*Exercise details*:
Pick out the lines in the listing below that contain the word "number" and copy them.

┌─ Data records

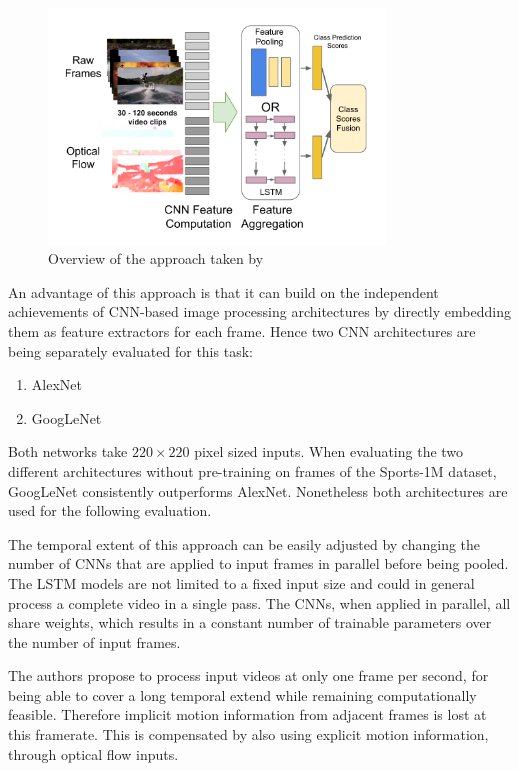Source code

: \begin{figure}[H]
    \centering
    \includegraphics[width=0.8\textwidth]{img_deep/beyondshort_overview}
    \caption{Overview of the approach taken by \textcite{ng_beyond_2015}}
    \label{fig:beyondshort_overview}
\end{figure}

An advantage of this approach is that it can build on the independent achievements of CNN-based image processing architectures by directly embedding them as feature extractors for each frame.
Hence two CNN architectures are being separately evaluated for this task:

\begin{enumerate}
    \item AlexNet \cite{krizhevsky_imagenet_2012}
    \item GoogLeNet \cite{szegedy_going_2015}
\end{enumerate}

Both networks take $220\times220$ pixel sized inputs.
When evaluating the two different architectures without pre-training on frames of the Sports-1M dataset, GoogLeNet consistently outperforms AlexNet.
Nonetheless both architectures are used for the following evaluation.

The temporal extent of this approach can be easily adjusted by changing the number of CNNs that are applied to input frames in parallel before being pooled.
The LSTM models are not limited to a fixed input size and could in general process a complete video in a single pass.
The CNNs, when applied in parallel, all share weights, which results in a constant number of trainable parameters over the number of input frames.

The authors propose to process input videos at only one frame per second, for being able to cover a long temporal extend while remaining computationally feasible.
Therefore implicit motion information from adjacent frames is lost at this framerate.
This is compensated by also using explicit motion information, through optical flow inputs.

└─
┌─ Data records

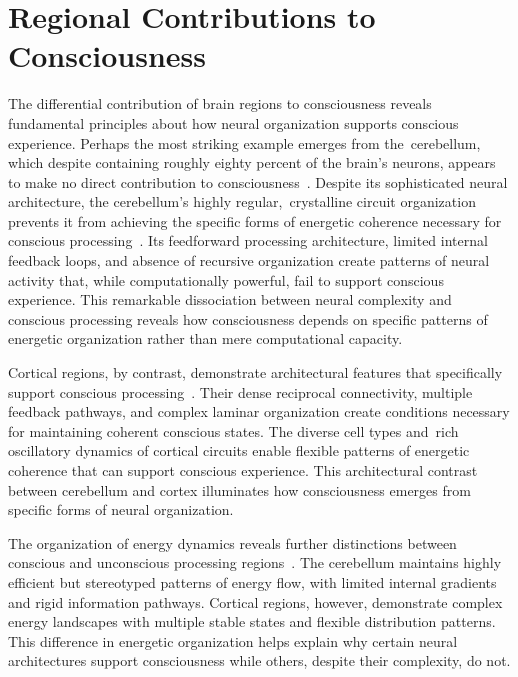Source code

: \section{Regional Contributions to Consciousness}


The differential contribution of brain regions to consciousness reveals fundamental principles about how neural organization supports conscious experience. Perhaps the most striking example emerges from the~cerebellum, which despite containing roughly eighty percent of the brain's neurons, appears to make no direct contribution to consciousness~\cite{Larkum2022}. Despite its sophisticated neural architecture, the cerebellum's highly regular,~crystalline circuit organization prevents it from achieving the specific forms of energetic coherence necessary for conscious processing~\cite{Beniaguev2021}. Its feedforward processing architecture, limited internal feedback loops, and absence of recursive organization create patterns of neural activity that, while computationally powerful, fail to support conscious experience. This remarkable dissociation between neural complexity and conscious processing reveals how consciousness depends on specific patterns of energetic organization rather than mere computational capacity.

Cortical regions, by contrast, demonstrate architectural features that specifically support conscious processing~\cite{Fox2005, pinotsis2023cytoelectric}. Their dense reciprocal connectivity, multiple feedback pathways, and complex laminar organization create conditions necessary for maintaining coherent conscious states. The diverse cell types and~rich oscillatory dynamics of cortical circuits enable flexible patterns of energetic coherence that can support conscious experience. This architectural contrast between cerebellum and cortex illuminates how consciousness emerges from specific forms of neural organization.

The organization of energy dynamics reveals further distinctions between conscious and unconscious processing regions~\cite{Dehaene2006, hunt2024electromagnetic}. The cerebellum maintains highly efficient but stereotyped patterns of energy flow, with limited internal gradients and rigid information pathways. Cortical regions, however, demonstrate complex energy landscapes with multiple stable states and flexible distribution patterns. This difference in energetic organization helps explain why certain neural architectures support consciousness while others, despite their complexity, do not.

└─

*Exercise answer*:
The temporal extent of this approach can be easily adjusted by changing the number of CNNs that are applied to input frames in parallel before being pooled.
The CNNs, when applied in parallel, all share weights, which results in a constant number of trainable parameters over the number of input frames.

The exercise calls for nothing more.